■ Saved entries ■
####
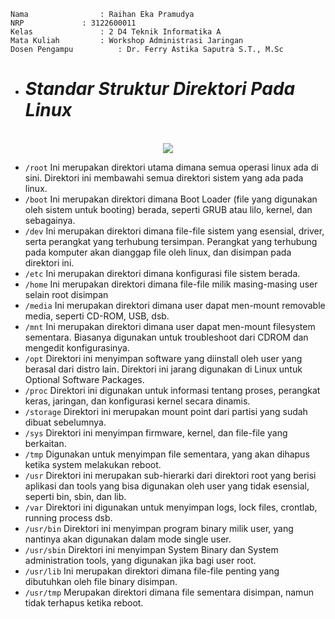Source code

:     Nama		        : Raihan Eka Pramudya
    NRP		        : 3122600011
    Kelas		        : 2 D4 Teknik Informatika A
    Mata Kuliah	        : Workshop Administrasi Jaringan
    Dosen Pengampu	        : Dr. Ferry Astika Saputra S.T., M.Sc
    

- # _Standar Struktur Direktori Pada Linux_ 
<p align="center">
  <br><img src="assets/tree.jpg"><br>
</p>
    
- ```/root```
    Ini merupakan direktori utama dimana semua operasi linux ada di sini. Direktori ini membawahi semua direktori sistem yang ada pada linux.
- ```/boot```
    Ini merupakan direktori dimana Boot Loader (file yang digunakan oleh sistem untuk booting) berada, seperti GRUB atau lilo, kernel, dan sebagainya. 
- ```/dev```
    Ini merupakan direktori dimana file-file sistem yang esensial, driver, serta perangkat yang terhubung tersimpan. Perangkat yang terhubung pada komputer akan dianggap file oleh linux, dan disimpan pada direktori ini.
- ```/etc```
    Ini merupakan direktori dimana konfigurasi file sistem berada. 
- ```/home```
    Ini merupakan direktori dimana file-file milik masing-masing user selain root disimpan
- ```/media```
    Ini merupakan direktori dimana user dapat men-mount removable media, seperti CD-ROM, USB, dsb.
- ```/mnt```
    Ini merupakan direktori dimana user dapat men-mount filesystem sementara. Biasanya digunakan untuk troubleshoot dari CDROM dan mengedit konfigurasinya.
- ```/opt```
    Direktori ini menyimpan software yang diinstall oleh user yang berasal dari distro lain. Direktori ini jarang digunakan di Linux untuk Optional Software Packages. 
- ```/proc```
    Direktori ini digunakan untuk informasi tentang proses, perangkat keras, jaringan, dan konfigurasi kernel secara dinamis.
- ```/storage```
    Direktori ini merupakan mount point dari partisi yang sudah dibuat sebelumnya.
- ```/sys```
    Direktori ini menyimpan firmware, kernel, dan file-file yang berkaitan.
- ```/tmp```
    Digunakan untuk menyimpan file sementara, yang akan dihapus ketika system melakukan reboot. 
- ```/usr```
    Direktori ini merupakan sub-hierarki dari direktori root yang berisi aplikasi dan tools yang bisa digunakan oleh user yang tidak esensial, seperti bin, sbin, dan lib. 
- ```/var```
    Direktori ini digunakan untuk menyimpan logs, lock files, crontlab, running process dsb. 
- ```/usr/bin```
    Direktori ini menyimpan program binary milik user, yang nantinya akan digunakan dalam mode single user.
- ```/usr/sbin```
    Direktori ini menyimpan System Binary dan System administration tools, yang digunakan jika bagi user root.
- ```/usr/lib```
    Ini merupakan direktori dimana file-file penting yang dibutuhkan oleh file binary disimpan.
- ```/usr/tmp```
    Merupakan direktori dimana file sementara disimpan, namun tidak terhapus ketika reboot.

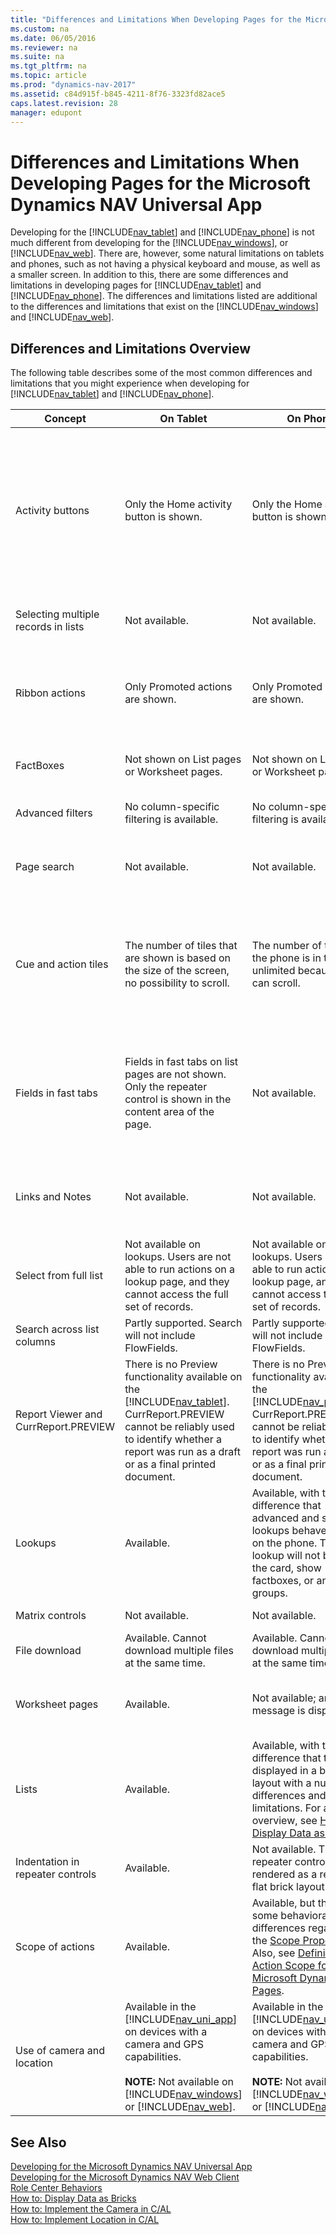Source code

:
 ```yaml
---
title: "Differences and Limitations When Developing Pages for the Microsoft Dynamics NAV Universal App"
ms.custom: na
ms.date: 06/05/2016
ms.reviewer: na
ms.suite: na
ms.tgt_pltfrm: na
ms.topic: article
ms.prod: "dynamics-nav-2017"
ms.assetid: c84d915f-b845-4211-8f76-3323fd82ace5
caps.latest.revision: 28
manager: edupont
---
```

# Differences and Limitations When Developing Pages for the Microsoft Dynamics NAV Universal App
Developing for the [!INCLUDE[nav_tablet](includes/nav_tablet_md.md)] and [!INCLUDE[nav_phone](includes/nav_phone_md.md)] is not much different from developing for the [!INCLUDE[nav_windows](includes/nav_windows_md.md)], or [!INCLUDE[nav_web](includes/nav_web_md.md)]. There are, however, some natural limitations on tablets and phones, such as not having a physical keyboard and mouse, as well as a smaller screen. In addition to this, there are some differences and limitations in developing pages for [!INCLUDE[nav_tablet](includes/nav_tablet_md.md)] and [!INCLUDE[nav_phone](includes/nav_phone_md.md)]. The differences and limitations listed are additional to the differences and limitations that exist on the [!INCLUDE[nav_windows](includes/nav_windows_md.md)] and [!INCLUDE[nav_web](includes/nav_web_md.md)].  

## Differences and Limitations Overview  
 The following table describes some of the most common differences and limitations that you might experience when developing for [!INCLUDE[nav_tablet](includes/nav_tablet_md.md)] and [!INCLUDE[nav_phone](includes/nav_phone_md.md)].  

|Concept|On Tablet|On Phone|Example|Recommendation|  
|-------------|---------------|--------------|-------------|--------------------|  
|Activity buttons|Only the Home activity button is shown.|Only the Home activity button is shown.|**Home**, **Departments**, and **Posted Documents** on the Sales Order Processor Role Center.|Design pages to expose the workflows needed by the user. For example, configure the profile to show the important list pages under the Home activity button. Alternatively, consider designing a new Role Center if the activities for the activity button greatly vary from activities in other activity buttons.|  
|Selecting multiple records in lists|Not available.|Not available.|Ctrl+A or Ctrl+Click on rows in a list using [!INCLUDE[nav_windows](includes/nav_windows_md.md)].|Avoid scenarios requiring selecting multiple rows on a list. Also, try to minimize actions on lists.|  
|Ribbon actions|Only Promoted actions are shown.|Only Promoted actions are shown.|On the Small Business Role Center.|Use the [!INCLUDE[nav_dev_short](includes/nav_dev_short_md.md)] to promote actions. Alternatively, configure the profile and add actions to the Home ribbon tab.|  
|FactBoxes|Not shown on List pages or Worksheet pages.|Not shown on List pages or Worksheet pages.|Customer list on the Small Business Role Center.|Make sure the same information is visible on the corresponding card page of the given record.|  
|Advanced filters|No column-specific filtering is available.|No column-specific filtering is available.|On the Customer list page.|Send data to Excel and do the complex filtering there.|  
|Page search|Not available.|Not available.|On [!INCLUDE[nav_windows](includes/nav_windows_md.md)] or [!INCLUDE[nav_web](includes/nav_web_md.md)].|Design pages to expose the workflows needed by the user. For example via list places, tiles or actions.|  
|Cue and action tiles|The number of tiles that are shown is based on the size of the screen, no possibility to scroll.|The number of tiles on the phone is in theory unlimited because you can scroll.|On most Role Center pages.|Design Role Center pages to avoid having important tiles at the area end. Assume you have no control over how many tiles are displayed and consider that only the first few tiles will be made visible on the tablet.|  
|Fields in fast tabs|Fields in fast tabs on list pages are not shown. Only the repeater control is shown in the content area of the page.|Not available.||Design List pages to avoid having important columns on the far right of the column list. Assume you have no control over how many columns are displayed and consider that only the first few columns will be made visible.|  
|Links and Notes|Not available.|Not available.|On Sales Orders.|Similar to Factboxes, make sure the same information in the field group is visible on the corresponding card page of the given record.|  
|Select from full list|Not available on lookups. Users are not able to run actions on a lookup page, and they cannot access the full set of records.|Not available on lookups. Users are not able to run actions on a lookup page, and they cannot access the full set of records.|On the **Item Card** when selecting the **Base Units of Measure**.|Make sure the appropriate columns are visible on the lookup. The user is still able to filter, scroll, and search through the lookup.|  
|Search across list columns|Partly supported. Search will not include FlowFields.|Partly supported. Search will not include FlowFields.|On the Customer list page.||  
|Report Viewer and CurrReport.PREVIEW|There is no Preview functionality available on the [!INCLUDE[nav_tablet](includes/nav_tablet_md.md)]. CurrReport.PREVIEW cannot be reliably used to identify whether a report was run as a draft or as a final printed document.|There is no Preview functionality available on the [!INCLUDE[nav_phone](includes/nav_phone_md.md)]. CurrReport.PREVIEW cannot be reliably used to identify whether a report was run as a draft or as a final printed document.|See example in report 280.||  
|Lookups|Available.|Available, with the difference that advanced and simple lookups behave similarly on the phone. The lookup will not bring up the card, show factboxes, or any field groups.|See examples on the Customer Card page.||  
|Matrix controls|Not available.|Not available.|See example in G/L Budget.||  
|File download|Available. Cannot download multiple files at the same time.|Available. Cannot download multiple files at the same time.|Trial Balance report in the **Print to Excel** check box.||  
|Worksheet pages|Available.|Not available; an error message is displayed.|Sales Price Worksheet or Cash Flow Worksheet.|Run this type of page from the [!INCLUDE[nav_windows](includes/nav_windows_md.md)], [!INCLUDE[nav_web](includes/nav_web_md.md)], or [!INCLUDE[nav_tablet](includes/nav_tablet_md.md)].|  
|Lists|Available.|Available, with the difference that these are displayed in a brick layout with a number of differences and limitations. For an overview, see [How to: Display Data as Bricks](How-to--Display-Data-as-Bricks.md).|Customers or Sales Orders pages.||  
|Indentation in repeater controls|Available.|Not available. The repeater control will be rendered as a regular flat brick layout.|Chart of Accounts and Contacts List pages.||  
|Scope of actions|Available.|Available, but there are some behavioral differences regarding the [Scope Property](Scope-Property.md). Also, see [Defining Action Scope for Microsoft Dynamics NAV Pages](Defining-Action-Scope-for-Microsoft-Dynamics-NAV-Pages.md).|||  
|Use of camera and location|Available in the [!INCLUDE[nav_uni_app](includes/nav_uni_app_md.md)] on devices with a camera and GPS capabilities.<br /><br /> **NOTE:** Not available on [!INCLUDE[nav_windows](includes/nav_windows_md.md)] or [!INCLUDE[nav_web](includes/nav_web_md.md)].|Available in the [!INCLUDE[nav_uni_app](includes/nav_uni_app_md.md)] on devices with a camera and GPS capabilities.<br /><br /> **NOTE:** Not available on [!INCLUDE[nav_windows](includes/nav_windows_md.md)] or [!INCLUDE[nav_web](includes/nav_web_md.md)].|On the Accounting Manager profile, under **Incoming Documents**.||  

## See Also  
 [Developing for the Microsoft Dynamics NAV Universal App](Developing-for-the-Microsoft-Dynamics-NAV-Universal-App.md)   
 [Developing for the Microsoft Dynamics NAV Web Client](Developing-for-the-Microsoft-Dynamics-NAV-Web-Client.md)   
 [Role Center Behaviors](Role-Center-Behaviors.md)   
 [How to: Display Data as Bricks](How-to--Display-Data-as-Bricks.md)   
 [How to: Implement the Camera in C/AL](How-to--Implement-the-Camera-in-C-AL.md)   
 [How to: Implement Location in C/AL](How-to--Implement-Location-in-C-AL.md)
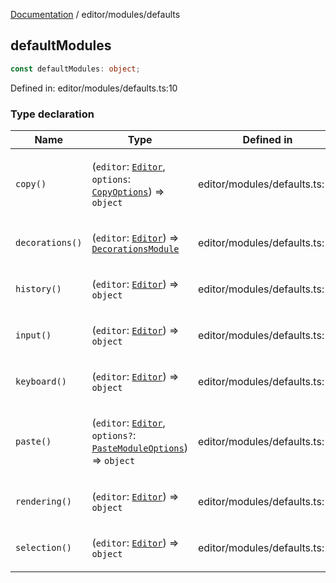 [Documentation](../../modules.md) / editor/modules/defaults

## defaultModules

```ts
const defaultModules: object;
```

Defined in: editor/modules/defaults.ts:10

### Type declaration

<table>
<thead>
<tr>
<th>Name</th>
<th>Type</th>
<th>Defined in</th>
</tr>
</thead>
<tbody>
<tr>
<td>

<a id="copy"></a> `copy()`

</td>
<td>

(`editor`: [`Editor`](../Editor.md#editor), `options`: [`CopyOptions`](copy.md#copyoptions)) => `object`

</td>
<td>

editor/modules/defaults.ts:10

</td>
</tr>
<tr>
<td>

<a id="decorations"></a> `decorations()`

</td>
<td>

(`editor`: [`Editor`](../Editor.md#editor)) => [`DecorationsModule`](decorations.md#decorationsmodule)

</td>
<td>

editor/modules/defaults.ts:10

</td>
</tr>
<tr>
<td>

<a id="history"></a> `history()`

</td>
<td>

(`editor`: [`Editor`](../Editor.md#editor)) => `object`

</td>
<td>

editor/modules/defaults.ts:10

</td>
</tr>
<tr>
<td>

<a id="input"></a> `input()`

</td>
<td>

(`editor`: [`Editor`](../Editor.md#editor)) => `object`

</td>
<td>

editor/modules/defaults.ts:10

</td>
</tr>
<tr>
<td>

<a id="keyboard"></a> `keyboard()`

</td>
<td>

(`editor`: [`Editor`](../Editor.md#editor)) => `object`

</td>
<td>

editor/modules/defaults.ts:10

</td>
</tr>
<tr>
<td>

<a id="paste"></a> `paste()`

</td>
<td>

(`editor`: [`Editor`](../Editor.md#editor), `options?`: [`PasteModuleOptions`](paste-2.md#pastemoduleoptions)) => `object`

</td>
<td>

editor/modules/defaults.ts:10

</td>
</tr>
<tr>
<td>

<a id="rendering"></a> `rendering()`

</td>
<td>

(`editor`: [`Editor`](../Editor.md#editor)) => `object`

</td>
<td>

editor/modules/defaults.ts:10

</td>
</tr>
<tr>
<td>

<a id="selection"></a> `selection()`

</td>
<td>

(`editor`: [`Editor`](../Editor.md#editor)) => `object`

</td>
<td>

editor/modules/defaults.ts:10

</td>
</tr>
</tbody>
</table>
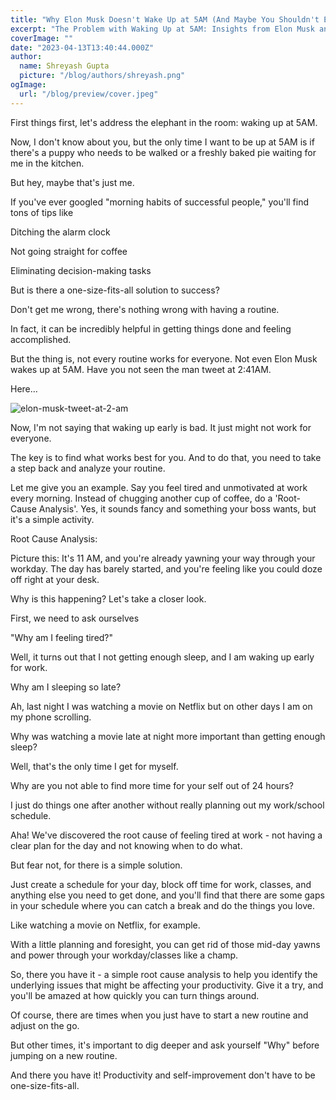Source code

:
 ```yaml
---
title: "Why Elon Musk Doesn't Wake Up at 5AM (And Maybe You Shouldn't Either)"
excerpt: "The Problem with Waking Up at 5AM: Insights from Elon Musk and Root Cause Analysis"
coverImage: ""
date: "2023-04-13T13:40:44.000Z"
author:
  name: Shreyash Gupta
  picture: "/blog/authors/shreyash.png"
ogImage:
  url: "/blog/preview/cover.jpeg"
---
```


First things first, let's address the elephant in the room: waking up at 5AM.

Now, I don't know about you, but the only time I want to be up at 5AM is if there's a puppy who needs to be walked or a freshly baked pie waiting for me in the kitchen.

But hey, maybe that's just me.

If you've ever googled "morning habits of successful people," you'll find tons of tips like

Ditching the alarm clock

Not going straight for coffee

Eliminating decision-making tasks

But is there a one-size-fits-all solution to success?

Don't get me wrong, there's nothing wrong with having a routine.

In fact, it can be incredibly helpful in getting things done and feeling accomplished.

But the thing is, not every routine works for everyone. Not even Elon Musk wakes up at 5AM. Have you not seen the man tweet at 2:41AM.

Here…

![elon-musk-tweet-at-2-am](/images/blogs-images-optimized/elon-musk-tweet-at-2-am.webp)

Now, I'm not saying that waking up early is bad. It just might not work for everyone.

The key is to find what works best for you. And to do that, you need to take a step back and analyze your routine.

Let me give you an example. Say you feel tired and unmotivated at work every morning. Instead of chugging another cup of coffee, do a 'Root-Cause Analysis'. Yes, it sounds fancy and something your boss wants, but it's a simple activity.

Root Cause Analysis:

Picture this: It's 11 AM, and you're already yawning your way through your workday. The day has barely started, and you're feeling like you could doze off right at your desk.

Why is this happening? Let's take a closer look.

First, we need to ask ourselves

"Why am I feeling tired?"

Well, it turns out that I not getting enough sleep, and I am waking up early for work.

Why am I sleeping so late?

Ah, last night I was watching a movie on Netflix but on other days I am on my phone scrolling.

Why was watching a movie late at night more important than getting enough sleep?

Well, that's the only time I get for myself.

Why are you not able to find more time for your self out of 24 hours?

I just do things one after another without really planning out my work/school schedule.

Aha! We've discovered the root cause of feeling tired at work - not having a clear plan for the day and not knowing when to do what.

But fear not, for there is a simple solution.

Just create a schedule for your day, block off time for work, classes, and anything else you need to get done, and you'll find that there are some gaps in your schedule where you can catch a break and do the things you love.

Like watching a movie on Netflix, for example.

With a little planning and foresight, you can get rid of those mid-day yawns and power through your workday/classes like a champ.

So, there you have it - a simple root cause analysis to help you identify the underlying issues that might be affecting your productivity. Give it a try, and you'll be amazed at how quickly you can turn things around.

Of course, there are times when you just have to start a new routine and adjust on the go.

But other times, it's important to dig deeper and ask yourself "Why" before jumping on a new routine.

And there you have it! Productivity and self-improvement don't have to be one-size-fits-all. 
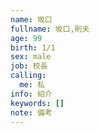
 ```yaml
---
name: 坂口
fullname: 坂口,則夫
age: 99
birth: 1/1
sex: male
job: 校長
calling:
  me: 私
info: 紹介
keywords: []
note: 備考
---
```

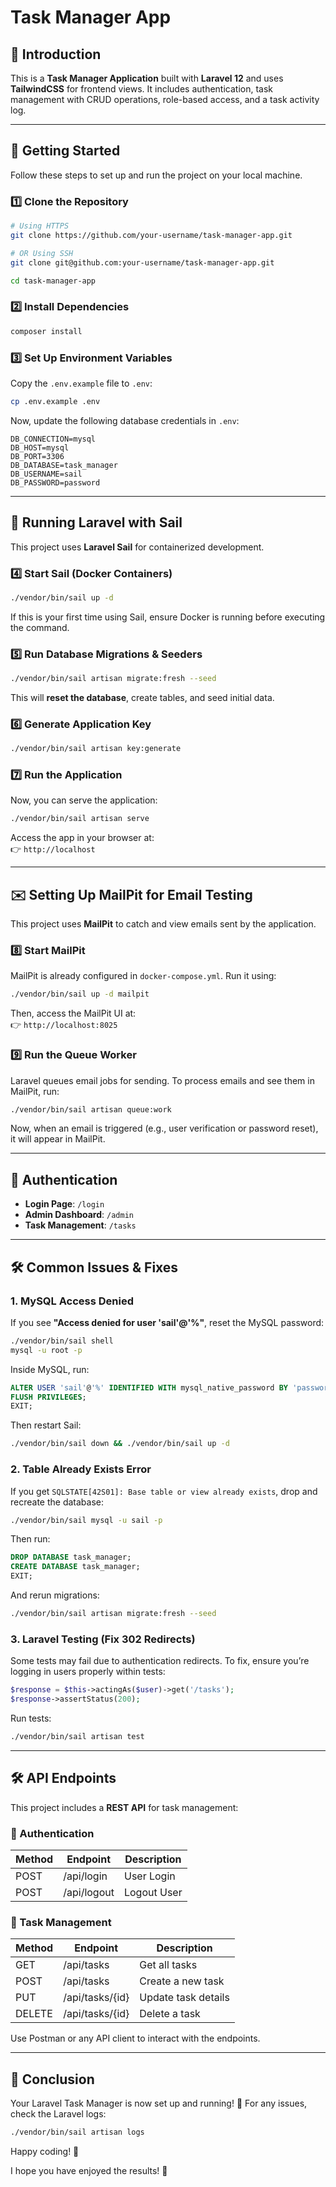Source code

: # Task Manager App

## 📌 Introduction

This is a **Task Manager Application** built with **Laravel 12** and uses **TailwindCSS** for frontend views. It includes authentication, task management with CRUD operations, role-based access, and a task activity log.

---

## 🚀 Getting Started

Follow these steps to set up and run the project on your local machine.

### **1️⃣ Clone the Repository**

```bash
# Using HTTPS
git clone https://github.com/your-username/task-manager-app.git

# OR Using SSH
git clone git@github.com:your-username/task-manager-app.git

cd task-manager-app
```

### **2️⃣ Install Dependencies**

```bash
composer install
```

### **3️⃣ Set Up Environment Variables**

Copy the `.env.example` file to `.env`:

```bash
cp .env.example .env
```

Now, update the following database credentials in `.env`:

```env
DB_CONNECTION=mysql
DB_HOST=mysql
DB_PORT=3306
DB_DATABASE=task_manager
DB_USERNAME=sail
DB_PASSWORD=password
```

---

## 🐳 Running Laravel with Sail

This project uses **Laravel Sail** for containerized development.

### **4️⃣ Start Sail (Docker Containers)**

```bash
./vendor/bin/sail up -d
```

If this is your first time using Sail, ensure Docker is running before executing the command.

### **5️⃣ Run Database Migrations & Seeders**

```bash
./vendor/bin/sail artisan migrate:fresh --seed
```

This will **reset the database**, create tables, and seed initial data.

### **6️⃣ Generate Application Key**

```bash
./vendor/bin/sail artisan key:generate
```

### **7️⃣ Run the Application**

Now, you can serve the application:

```bash
./vendor/bin/sail artisan serve
```

Access the app in your browser at:\
👉 `http://localhost`

---

## ✉️ Setting Up MailPit for Email Testing

This project uses **MailPit** to catch and view emails sent by the application.

### **8️⃣ Start MailPit**

MailPit is already configured in `docker-compose.yml`. Run it using:

```bash
./vendor/bin/sail up -d mailpit
```

Then, access the MailPit UI at:\
👉 `http://localhost:8025`

### **9️⃣ Run the Queue Worker**

Laravel queues email jobs for sending. To process emails and see them in MailPit, run:

```bash
./vendor/bin/sail artisan queue:work
```

Now, when an email is triggered (e.g., user verification or password reset), it will appear in MailPit.

---

## 🔑 Authentication

- **Login Page**: `/login`
- **Admin Dashboard**: `/admin`
- **Task Management**: `/tasks`

---

## 🛠 Common Issues & Fixes

### **1. MySQL Access Denied**

If you see **"Access denied for user 'sail'@'%"**, reset the MySQL password:

```bash
./vendor/bin/sail shell
mysql -u root -p
```

Inside MySQL, run:

```sql
ALTER USER 'sail'@'%' IDENTIFIED WITH mysql_native_password BY 'password';
FLUSH PRIVILEGES;
EXIT;
```

Then restart Sail:

```bash
./vendor/bin/sail down && ./vendor/bin/sail up -d
```

### **2. Table Already Exists Error**

If you get `SQLSTATE[42S01]: Base table or view already exists`, drop and recreate the database:

```bash
./vendor/bin/sail mysql -u sail -p
```

Then run:

```sql
DROP DATABASE task_manager;
CREATE DATABASE task_manager;
EXIT;
```

And rerun migrations:

```bash
./vendor/bin/sail artisan migrate:fresh --seed
```

### **3. Laravel Testing (Fix 302 Redirects)**

Some tests may fail due to authentication redirects. To fix, ensure you’re logging in users properly within tests:

```php
$response = $this->actingAs($user)->get('/tasks');
$response->assertStatus(200);
```

Run tests:

```bash
./vendor/bin/sail artisan test
```

---

## 🛠 API Endpoints

This project includes a **REST API** for task management:

### **🔐 Authentication**

| Method | Endpoint    | Description |
| ------ | ----------- | ----------- |
| POST   | /api/login  | User Login  |
| POST   | /api/logout | Logout User |

### **📝 Task Management**

| Method | Endpoint        | Description         |
| ------ | --------------- | ------------------- |
| GET    | /api/tasks      | Get all tasks       |
| POST   | /api/tasks      | Create a new task   |
| PUT    | /api/tasks/{id} | Update task details |
| DELETE | /api/tasks/{id} | Delete a task       |

Use Postman or any API client to interact with the endpoints.

---

## 🎯 Conclusion

Your Laravel Task Manager is now set up and running! 🚀
For any issues, check the Laravel logs:

```bash
./vendor/bin/sail artisan logs
```

Happy coding! 🎉



I hope you have enjoyed the results! 🎉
####
■ Your goal ■
Count the lines in the records above that contain the word "controls", and give only that number.

■ Response area ■
2